Start of Data excerpts

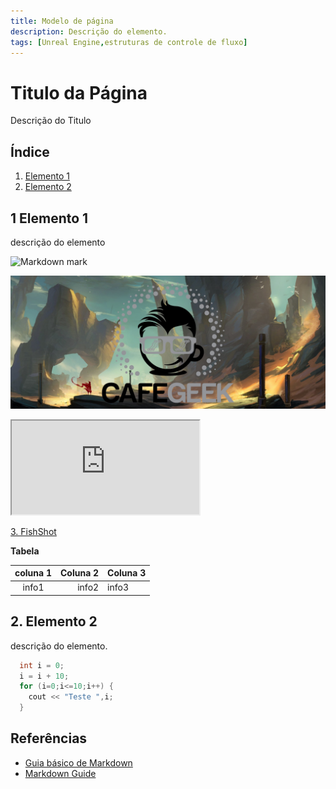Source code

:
 ```yaml
---
title: Modelo de página
description: Descrição do elemento.
tags: [Unreal Engine,estruturas de controle de fluxo]
---
```


# Titulo da Página
Descrição do Titulo

## Índice
1. [Elemento 1](#1)
1. [Elemento 2](#2)

<a name="1"></a>
## 1 Elemento 1
descrição do elemento

![Markdown mark](https://upload.wikimedia.org/wikipedia/commons/thumb/4/48/Markdown-mark.svg/1200px-Markdown-mark.svg.png)

![CafeGeek](../imagens/cafegeek_inicial.jpg)

<div class="container">
<iframe class="responsive-iframe" src="https://blueprintue.com/render/anpm5v28/" scrolling="yes" allowfullscreen></iframe>
</div>

[3. FishShot](https://blueprintue.com/blueprint/anpm5v28/)

**Tabela**

|coluna 1     |Coluna 2   | Coluna 3    |
|:-:          |--:        |:--          |
|info1        |info2      |info3        |

<a name="2"></a>
## 2. Elemento 2
descrição do elemento.
```c++
  int i = 0;
  i = i + 10;
  for (i=0;i<=10;i++) {
    cout << "Teste ",i;
  }
```

## Referências
- [Guia básico de Markdown](https://docs.pipz.com/central-de-ajuda/learning-center/guia-basico-de-markdown#open)
- [Markdown Guide](https://www.markdownguide.org/basic-syntax/)
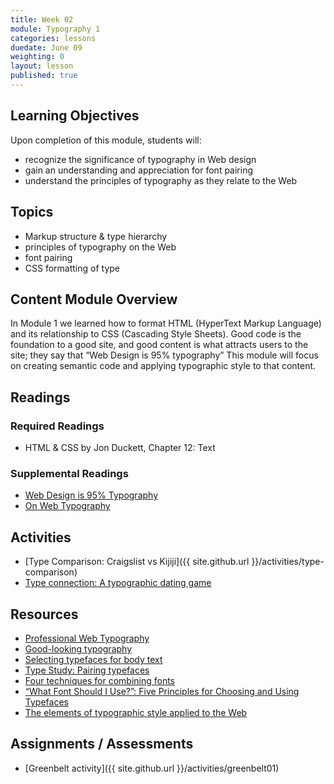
 ```yaml
---
title: Week 02
module: Typography 1
categories: lessons
duedate: June 09
weighting: 0
layout: lesson
published: true
---
```


## Learning Objectives

Upon completion of this module, students will:

- recognize the significance of typography in Web design
- gain an understanding and appreciation for font pairing
- understand the principles of typography as they relate to the Web

## Topics

- Markup structure & type hierarchy
- principles of typography on the Web
- font pairing
- CSS formatting of type

## Content Module Overview

In Module 1 we learned how to format HTML (HyperText Markup Language) and its relationship to CSS (Cascading Style Sheets). Good code is the foundation to a good site, and good content is what attracts users to the site; they say that “Web Design is 95% typography” This module will focus on creating semantic code and applying typographic style to that content.

## Readings

### Required Readings

- HTML & CSS by Jon Duckett, Chapter 12: Text

### Supplemental Readings

- [Web Design is 95% Typography](https://ia.net/know-how/the-web-is-all-about-typography-period)
- [On Web Typography](http://alistapart.com/article/on-web-typography)


## Activities

- [Type Comparison: Craigslist vs Kijiji]({{ site.github.url }}/activities/type-comparison)
- [Type connection: A typographic dating game](http://www.typeconnection.com/)

## Resources

- [Professional Web Typography](https://prowebtype.com/)
- [Good-looking typography](https://deardesignstudent.com/good-looking-typography-92e218ad24b6)
- [Selecting typefaces for body text](http://practice.typekit.com/lesson/selecting-typefaces-for-body-text/)
- [Type Study: Pairing typefaces](http://blog.typekit.com/2012/05/23/type-study-pairing-typefaces/)
- [Four techniques for combining fonts](http://www.typography.com/techniques/combining-fonts/)
- [“What Font Should I Use?”: Five Principles for Choosing and Using Typefaces](http://www.smashingmagazine.com/2010/12/14/what-font-should-i-use-five-principles-for-choosing-and-using-typefaces/)
- [The elements of typographic style applied to the Web](http://webtypography.net/)


## Assignments / Assessments

- [Greenbelt activity]({{ site.github.url }}/activities/greenbelt01)
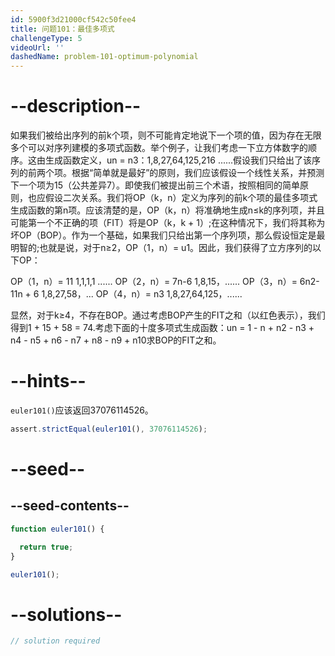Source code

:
 ```yaml
---
id: 5900f3d21000cf542c50fee4
title: 问题101：最佳多项式
challengeType: 5
videoUrl: ''
dashedName: problem-101-optimum-polynomial
---
```


# --description--

如果我们被给出序列的前k个项，则不可能肯定地说下一个项的值，因为存在无限多个可以对序列建模的多项式函数。举个例子，让我们考虑一下立方体数字的顺序。这由生成函数定义，un = n3：1,8,27,64,125,216 ......假设我们只给出了该序列的前两个项。根据“简单就是最好”的原则，我们应该假设一个线性关系，并预测下一个项为15（公共差异7）。即使我们被提出前三个术语，按照相同的简单原则，也应假设二次关系。我们将OP（k，n）定义为序列的前k个项的最佳多项式生成函数的第n项。应该清楚的是，OP（k，n）将准确地生成n≤k的序列项，并且可能第一个不正确的项（FIT）将是OP（k，k + 1）;在这种情况下，我们将其称为坏OP（BOP）。作为一个基础，如果我们只给出第一个序列项，那么假设恒定是最明智的;也就是说，对于n≥2，OP（1，n）= u1。因此，我们获得了立方序列的以下OP：

OP（1，n）= 11 1,1,1,1 ...... OP（2，n）= 7n-6 1,8,15，...... OP（3，n）= 6n2-11n + 6 1,8,27,58，... OP（4，n）= n3 1,8,27,64,125，......

显然，对于k≥4，不存在BOP。通过考虑BOP产生的FIT之和（以红色表示），我们得到1 + 15 + 58 = 74.考虑下面的十度多项式生成函数：un = 1 - n + n2 - n3 + n4 - n5 + n6 - n7 + n8 - n9 + n10求BOP的FIT之和。

# --hints--

`euler101()`应该返回37076114526。

```js
assert.strictEqual(euler101(), 37076114526);
```

# --seed--

## --seed-contents--

```js
function euler101() {

  return true;
}

euler101();
```

# --solutions--

```js
// solution required
```
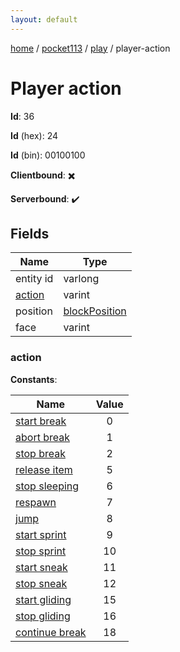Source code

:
 ```yaml
---
layout: default
---
```


[home](/)  /  [pocket113](/protocol/pocket113)  /  [play](/protocol/pocket113/play)  /  player-action

# Player action

**Id**: 36

**Id** (hex): 24

**Id** (bin): 00100100

**Clientbound**: ✖️

**Serverbound**: ✔️

## Fields

Name | Type
---|---
entity id | varlong
[action](#action) | varint
position | [blockPosition](/protocol/pocket113/types/block-position)
face | varint

### action

**Constants**:

Name | Value
---|:---:
[start break](action_start-break) | 0
[abort break](action_abort-break) | 1
[stop break](action_stop-break) | 2
[release item](action_release-item) | 5
[stop sleeping](action_stop-sleeping) | 6
[respawn](action_respawn) | 7
[jump](action_jump) | 8
[start sprint](action_start-sprint) | 9
[stop sprint](action_stop-sprint) | 10
[start sneak](action_start-sneak) | 11
[stop sneak](action_stop-sneak) | 12
[start gliding](action_start-gliding) | 15
[stop gliding](action_stop-gliding) | 16
[continue break](action_continue-break) | 18

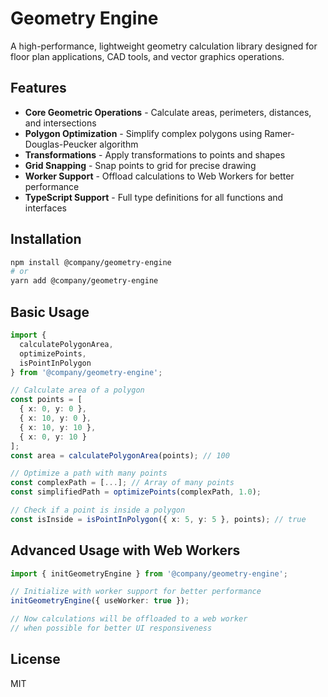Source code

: 
# Geometry Engine

A high-performance, lightweight geometry calculation library designed for floor plan applications, CAD tools, and vector graphics operations.

## Features

- **Core Geometric Operations** - Calculate areas, perimeters, distances, and intersections
- **Polygon Optimization** - Simplify complex polygons using Ramer-Douglas-Peucker algorithm
- **Transformations** - Apply transformations to points and shapes
- **Grid Snapping** - Snap points to grid for precise drawing
- **Worker Support** - Offload calculations to Web Workers for better performance
- **TypeScript Support** - Full type definitions for all functions and interfaces

## Installation

```bash
npm install @company/geometry-engine
# or
yarn add @company/geometry-engine
```

## Basic Usage

```typescript
import { 
  calculatePolygonArea, 
  optimizePoints, 
  isPointInPolygon 
} from '@company/geometry-engine';

// Calculate area of a polygon
const points = [
  { x: 0, y: 0 },
  { x: 10, y: 0 },
  { x: 10, y: 10 },
  { x: 0, y: 10 }
];
const area = calculatePolygonArea(points); // 100

// Optimize a path with many points
const complexPath = [...]; // Array of many points
const simplifiedPath = optimizePoints(complexPath, 1.0);

// Check if a point is inside a polygon
const isInside = isPointInPolygon({ x: 5, y: 5 }, points); // true
```

## Advanced Usage with Web Workers

```typescript
import { initGeometryEngine } from '@company/geometry-engine';

// Initialize with worker support for better performance
initGeometryEngine({ useWorker: true });

// Now calculations will be offloaded to a web worker
// when possible for better UI responsiveness
```

## License

MIT
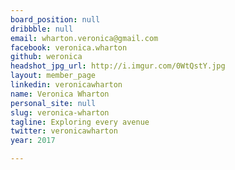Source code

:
 ```yaml
---
board_position: null
dribbble: null
email: wharton.veronica@gmail.com
facebook: veronica.wharton
github: weronica
headshot_jpg_url: http://i.imgur.com/0WtQstY.jpg
layout: member_page
linkedin: veronicawharton
name: Veronica Wharton
personal_site: null
slug: veronica-wharton
tagline: Exploring every avenue
twitter: veronicawharton
year: 2017

---
```


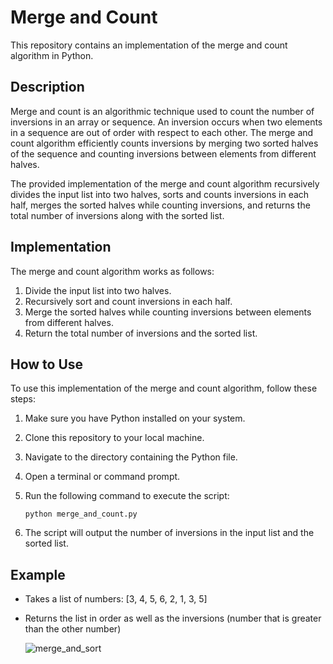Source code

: # Merge and Count

This repository contains an implementation of the merge and count algorithm in Python.

## Description

Merge and count is an algorithmic technique used to count the number of inversions in an array or sequence. An inversion occurs when two elements in a sequence are out of order with respect to each other. The merge and count algorithm efficiently counts inversions by merging two sorted halves of the sequence and counting inversions between elements from different halves.

The provided implementation of the merge and count algorithm recursively divides the input list into two halves, sorts and counts inversions in each half, merges the sorted halves while counting inversions, and returns the total number of inversions along with the sorted list.

## Implementation

The merge and count algorithm works as follows:

1. Divide the input list into two halves.
2. Recursively sort and count inversions in each half.
3. Merge the sorted halves while counting inversions between elements from different halves.
4. Return the total number of inversions and the sorted list.

## How to Use

To use this implementation of the merge and count algorithm, follow these steps:

1. Make sure you have Python installed on your system.
2. Clone this repository to your local machine.
3. Navigate to the directory containing the Python file.
4. Open a terminal or command prompt.
5. Run the following command to execute the script:

    ```
    python merge_and_count.py
    ```

6. The script will output the number of inversions in the input list and the sorted list.

## Example
- Takes a list of numbers: [3, 4, 5, 6, 2, 1, 3, 5]
- Returns the list in order as well as the inversions (number that is greater than the other number)

  ![merge_and_sort](https://github.com/kainoa7/merge_and_count/assets/97155994/0e849311-d3c3-4b49-bee6-47a4e5a67502)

End of Data excerpts

*Brief*: Print exactly the lines that run from the line containing "2. Clone this" to the end of the data, both ends included.

*Written reply*:
2. Clone this repository to your local machine.
3. Navigate to the directory containing the Python file.
4. Open a terminal or command prompt.
5. Run the following command to execute the script:

    ```
    python merge_and_count.py
    ```

6. The script will output the number of inversions in the input list and the sorted list.

## Example
- Takes a list of numbers: [3, 4, 5, 6, 2, 1, 3, 5]
- Returns the list in order as well as the inversions (number that is greater than the other number)

  ![merge_and_sort](https://github.com/kainoa7/merge_and_count/assets/97155994/0e849311-d3c3-4b49-bee6-47a4e5a67502)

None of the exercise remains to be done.